## Data provided
• • •

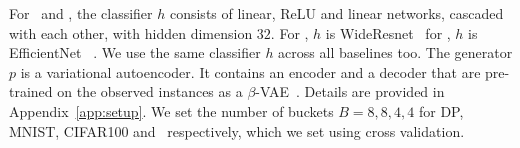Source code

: \documentclass[letterpaper]{article}
\renewcommand{\cite}{\citep}
\begin{document}

 For \dpr\ and \mnist, the classifier $h$ consists of  linear, ReLU  and linear networks, cascaded with each other, with hidden dimension $32$.
For \cifar, $h$ is WideResnet~\cite{zagoruyko2016wide} for \ti, $h$ is EfficientNet ~\cite{tan2021efficientnetv2}. We use the same classifier $h$ across all baselines too.
The generator $p$ is a variational autoencoder. It contains an encoder and a decoder that are pre-trained on the observed instances as a $\beta$-VAE~\cite{higgins2017beta}. Details are provided in Appendix~\ref{app:setup}. We set the number of buckets $B=8,8,4,4$  for DP, MNIST, CIFAR100 and \ti\ respectively, which we set using cross validation.
\end{document}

• • •

## Aim of the exercise
Locate all lines in the listing above with the word "cite" and copy them.

## Answer area
\renewcommand{\cite}{\citep}
For \cifar, $h$ is WideResnet~\cite{zagoruyko2016wide} for \ti, $h$ is EfficientNet ~\cite{tan2021efficientnetv2}. We use the same classifier $h$ across all baselines too.
The generator $p$ is a variational autoencoder. It contains an encoder and a decoder that are pre-trained on the observed instances as a $\beta$-VAE~\cite{higgins2017beta}. Details are provided in Appendix~\ref{app:setup}. We set the number of buckets $B=8,8,4,4$  for DP, MNIST, CIFAR100 and \ti\ respectively, which we set using cross validation.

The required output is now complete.